A las 19:50, el marido de la vecina coge la
curva del centro comercial a 30 km por hora más de lo permitido y, cuando ve a
Ramiro cruzando la calle, grita joder y frena, frena, ¡frena! Pero sucede que
ya no puede, no puede, no puede, ¡joder, que no puede!
A
las 21:45, el doctor Benítez, que está de guardia en el hospital, marca el
número que ha encontrado entre las pertenencias de Ramiro.
—Buenas
tardes. ¿Hablo con Alicia Rodríguez, esposa de Ramiro Lozano?
—¿Sí?
—Hola,
soy el doctor Benítez, le llamo del hospital comarcal. Su marido ha tenido un
accidente. Llegó con múltiples traumas en cabeza, tórax y pelvis. Estaba en
estado de shock y, a pesar de los esfuerzos, cayó en paro cardiocirculatorio.
—Ah…
—Verá…
Lo lamento muchísimo, señora: le hemos declarado fallecido a las 21:35.
—Ah.
—…
—…
—¿Señora?
Por favor, en cuanto pueda, necesitamos…
—Gracias.
Alicia
cuelga el teléfono y coge su móvil en un gesto rápido y preciso:
Buenas noches, Lola. Te escribo para
disculparme por lo de hoy. A partir de mañana, puedes traerme a Mario a la hora
que quieras, ya no tiene que ser después de las 9. Lo de hoy no volverá a
repetirse. Ha sido un error de cálculo. Por favor, cuenta conmigo.

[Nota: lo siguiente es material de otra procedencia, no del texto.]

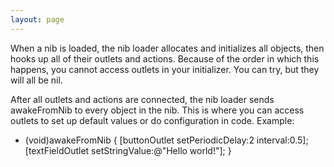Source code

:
 ```yaml
---
layout: page
---
```


When a nib is loaded, the nib loader allocates and initializes all objects, then hooks up all of their outlets and actions. Because of the order in which this happens, you cannot access outlets in your initializer. You can try, but they will all be nil.

After all outlets and actions are connected, the nib loader sends     awakeFromNib to every object in the nib. This is where you can access outlets to set up default values or do configuration in code. Example:

    
- (void)awakeFromNib
{
   [buttonOutlet setPeriodicDelay:2 interval:0.5];
   [textFieldOutlet setStringValue:@"Hello world!"];
}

Alicia permanece sentada con el móvil en la
mano, mirando fijamente la pantalla. El “Ok” llega varios minutos después, a
las 22:23. Alicia deja el aparato sobre la mesa y mira a su alrededor. Luego
corre hacia la ventana del salón, la abre de par en par y sube las persianas
hasta arriba. Esta misma operación la repite con la ventana de la cocina, de la
sala de estar, de las dos habitaciones, de la terraza. Ahora se quita la
camiseta y el sujetador, abre el grifo del lavabo y se moja los brazos, el
cuello y la cara. Una a una, va desbaratando las horquillas que sujetan su
moño, y unos rizos gruesos y rubios se derraman sobre el ojo semicerrado y la
nariz hinchada. Sin dejar de observarse en el espejo, desliza cuidadosamente
las manos sobre los hombros morenos, sobre los pechos redondos y, al llegar a
la cadera, se deshace de la falda y de las bragas.
Entonces,
Alicia arrastra una silla al centro del salón y allí, en medio de la corriente
de aire, se sienta, cierra los ojos y siente en la piel el viento tibio y
cargado de una hora imprecisa de una noche cualquiera de agosto.